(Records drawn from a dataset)
========================================
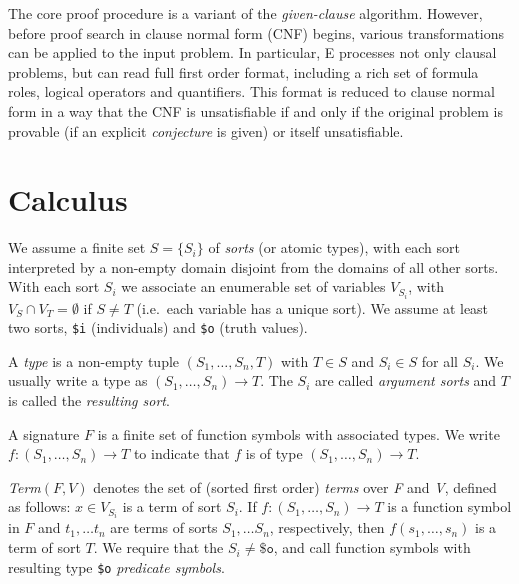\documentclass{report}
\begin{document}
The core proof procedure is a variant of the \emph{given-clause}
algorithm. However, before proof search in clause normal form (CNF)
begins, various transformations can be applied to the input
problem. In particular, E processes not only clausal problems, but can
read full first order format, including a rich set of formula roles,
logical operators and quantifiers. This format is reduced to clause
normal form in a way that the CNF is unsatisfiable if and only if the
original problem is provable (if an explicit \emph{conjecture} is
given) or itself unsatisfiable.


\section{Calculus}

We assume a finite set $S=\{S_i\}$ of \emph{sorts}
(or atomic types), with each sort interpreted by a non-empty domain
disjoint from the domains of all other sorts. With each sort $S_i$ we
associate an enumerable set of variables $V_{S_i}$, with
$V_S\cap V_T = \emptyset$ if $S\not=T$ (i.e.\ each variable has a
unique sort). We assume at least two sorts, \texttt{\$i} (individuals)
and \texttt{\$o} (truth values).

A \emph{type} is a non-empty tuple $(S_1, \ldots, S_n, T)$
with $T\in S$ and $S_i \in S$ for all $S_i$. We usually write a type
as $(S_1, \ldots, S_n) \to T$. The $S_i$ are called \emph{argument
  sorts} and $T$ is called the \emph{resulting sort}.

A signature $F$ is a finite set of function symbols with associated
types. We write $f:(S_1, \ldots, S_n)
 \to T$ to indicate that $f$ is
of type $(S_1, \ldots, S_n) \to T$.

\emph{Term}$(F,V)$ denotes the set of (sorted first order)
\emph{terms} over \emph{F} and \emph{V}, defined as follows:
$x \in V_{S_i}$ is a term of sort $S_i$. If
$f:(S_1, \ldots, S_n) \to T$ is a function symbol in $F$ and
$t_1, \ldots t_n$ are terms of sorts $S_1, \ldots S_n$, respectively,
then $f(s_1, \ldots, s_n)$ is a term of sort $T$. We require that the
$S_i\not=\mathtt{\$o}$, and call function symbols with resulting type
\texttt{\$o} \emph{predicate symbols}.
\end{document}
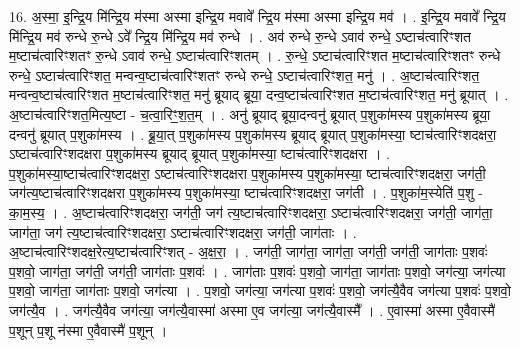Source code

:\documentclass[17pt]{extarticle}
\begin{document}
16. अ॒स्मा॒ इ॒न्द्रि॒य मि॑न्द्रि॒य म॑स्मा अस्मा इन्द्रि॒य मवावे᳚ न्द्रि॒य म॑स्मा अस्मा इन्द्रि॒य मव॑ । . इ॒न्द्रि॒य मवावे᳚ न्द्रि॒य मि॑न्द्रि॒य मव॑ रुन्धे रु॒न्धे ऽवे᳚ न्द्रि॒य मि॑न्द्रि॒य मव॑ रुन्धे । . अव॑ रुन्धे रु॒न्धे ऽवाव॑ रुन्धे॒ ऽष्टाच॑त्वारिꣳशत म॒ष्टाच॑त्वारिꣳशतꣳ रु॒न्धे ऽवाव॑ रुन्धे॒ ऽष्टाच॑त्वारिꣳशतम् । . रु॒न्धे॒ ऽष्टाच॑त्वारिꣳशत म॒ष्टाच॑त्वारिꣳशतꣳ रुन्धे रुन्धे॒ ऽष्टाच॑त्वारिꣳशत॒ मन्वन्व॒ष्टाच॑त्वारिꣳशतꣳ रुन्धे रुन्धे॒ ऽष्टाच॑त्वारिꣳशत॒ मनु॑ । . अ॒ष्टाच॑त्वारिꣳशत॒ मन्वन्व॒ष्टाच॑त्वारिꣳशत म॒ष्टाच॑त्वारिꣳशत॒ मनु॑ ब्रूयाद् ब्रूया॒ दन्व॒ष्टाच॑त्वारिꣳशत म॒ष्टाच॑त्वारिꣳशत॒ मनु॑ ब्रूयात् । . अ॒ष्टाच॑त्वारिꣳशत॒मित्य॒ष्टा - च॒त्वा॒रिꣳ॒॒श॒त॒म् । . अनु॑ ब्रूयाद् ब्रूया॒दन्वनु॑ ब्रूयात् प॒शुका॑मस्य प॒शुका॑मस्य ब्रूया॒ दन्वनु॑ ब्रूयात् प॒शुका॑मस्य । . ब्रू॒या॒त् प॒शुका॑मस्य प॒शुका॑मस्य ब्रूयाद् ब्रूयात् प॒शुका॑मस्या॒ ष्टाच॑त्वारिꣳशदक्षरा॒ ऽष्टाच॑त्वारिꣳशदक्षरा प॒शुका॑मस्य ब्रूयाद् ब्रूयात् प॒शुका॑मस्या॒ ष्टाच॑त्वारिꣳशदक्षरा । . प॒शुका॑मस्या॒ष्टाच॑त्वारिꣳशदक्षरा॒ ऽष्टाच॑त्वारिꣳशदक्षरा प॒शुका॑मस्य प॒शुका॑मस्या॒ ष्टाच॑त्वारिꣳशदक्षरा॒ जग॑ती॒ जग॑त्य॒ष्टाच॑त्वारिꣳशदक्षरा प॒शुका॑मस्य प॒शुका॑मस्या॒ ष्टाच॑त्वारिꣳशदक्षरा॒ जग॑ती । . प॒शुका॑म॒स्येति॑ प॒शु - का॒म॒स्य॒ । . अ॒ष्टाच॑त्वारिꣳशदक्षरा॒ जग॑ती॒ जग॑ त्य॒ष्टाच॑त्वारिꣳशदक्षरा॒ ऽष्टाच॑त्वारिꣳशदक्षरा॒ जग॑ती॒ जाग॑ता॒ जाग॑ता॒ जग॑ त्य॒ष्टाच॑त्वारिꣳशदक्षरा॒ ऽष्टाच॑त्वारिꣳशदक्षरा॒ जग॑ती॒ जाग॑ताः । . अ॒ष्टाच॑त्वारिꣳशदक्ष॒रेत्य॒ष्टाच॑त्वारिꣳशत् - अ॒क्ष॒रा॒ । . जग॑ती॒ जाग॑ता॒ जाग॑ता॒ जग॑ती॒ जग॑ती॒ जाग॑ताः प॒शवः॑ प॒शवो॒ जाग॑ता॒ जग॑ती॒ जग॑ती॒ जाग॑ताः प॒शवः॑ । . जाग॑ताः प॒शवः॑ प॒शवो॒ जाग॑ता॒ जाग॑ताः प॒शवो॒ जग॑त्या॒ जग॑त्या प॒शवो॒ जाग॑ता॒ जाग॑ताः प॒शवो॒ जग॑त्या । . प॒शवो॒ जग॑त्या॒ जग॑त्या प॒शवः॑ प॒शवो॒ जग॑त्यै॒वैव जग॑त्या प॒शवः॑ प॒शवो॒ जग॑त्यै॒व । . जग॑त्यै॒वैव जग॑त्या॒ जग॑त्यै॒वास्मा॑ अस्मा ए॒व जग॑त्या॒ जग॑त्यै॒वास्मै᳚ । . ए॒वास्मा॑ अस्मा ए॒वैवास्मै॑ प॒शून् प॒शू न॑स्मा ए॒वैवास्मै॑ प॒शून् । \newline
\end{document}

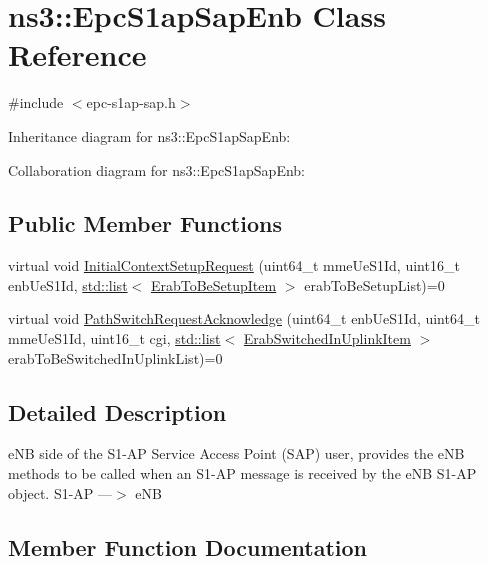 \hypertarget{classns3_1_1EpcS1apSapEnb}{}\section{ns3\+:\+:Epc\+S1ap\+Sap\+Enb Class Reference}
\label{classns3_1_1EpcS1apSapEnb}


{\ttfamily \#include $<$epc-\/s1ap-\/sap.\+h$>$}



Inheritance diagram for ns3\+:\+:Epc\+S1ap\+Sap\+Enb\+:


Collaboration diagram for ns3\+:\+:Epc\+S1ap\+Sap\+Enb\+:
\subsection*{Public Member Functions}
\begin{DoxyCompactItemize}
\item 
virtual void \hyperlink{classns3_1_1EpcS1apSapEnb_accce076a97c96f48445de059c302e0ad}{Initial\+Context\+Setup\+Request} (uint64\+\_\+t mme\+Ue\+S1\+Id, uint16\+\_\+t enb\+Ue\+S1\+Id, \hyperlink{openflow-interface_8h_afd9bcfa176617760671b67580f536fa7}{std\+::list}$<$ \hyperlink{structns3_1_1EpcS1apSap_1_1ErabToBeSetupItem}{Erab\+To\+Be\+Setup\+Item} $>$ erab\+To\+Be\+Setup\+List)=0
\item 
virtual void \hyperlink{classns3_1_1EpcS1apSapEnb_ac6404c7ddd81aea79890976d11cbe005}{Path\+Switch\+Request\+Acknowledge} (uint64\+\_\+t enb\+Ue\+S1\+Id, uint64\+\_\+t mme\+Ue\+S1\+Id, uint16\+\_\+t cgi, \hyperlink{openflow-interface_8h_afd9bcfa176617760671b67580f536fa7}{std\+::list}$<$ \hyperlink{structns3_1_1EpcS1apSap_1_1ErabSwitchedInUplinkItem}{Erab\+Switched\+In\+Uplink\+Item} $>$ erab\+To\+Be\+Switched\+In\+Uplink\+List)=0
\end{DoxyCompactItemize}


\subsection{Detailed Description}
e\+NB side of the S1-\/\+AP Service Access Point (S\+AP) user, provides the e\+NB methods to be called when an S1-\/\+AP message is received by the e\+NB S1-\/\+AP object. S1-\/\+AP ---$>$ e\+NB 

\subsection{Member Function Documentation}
========================================
Above are the records. Print exactly, and only, the lines from the line with "begins, various transformations" to the line with "normal form in", both inclusive.

== Task answer ==
begins, various transformations can be applied to the input
problem. In particular, E processes not only clausal problems, but can
read full first order format, including a rich set of formula roles,
logical operators and quantifiers. This format is reduced to clause
normal form in a way that the CNF is unsatisfiable if and only if the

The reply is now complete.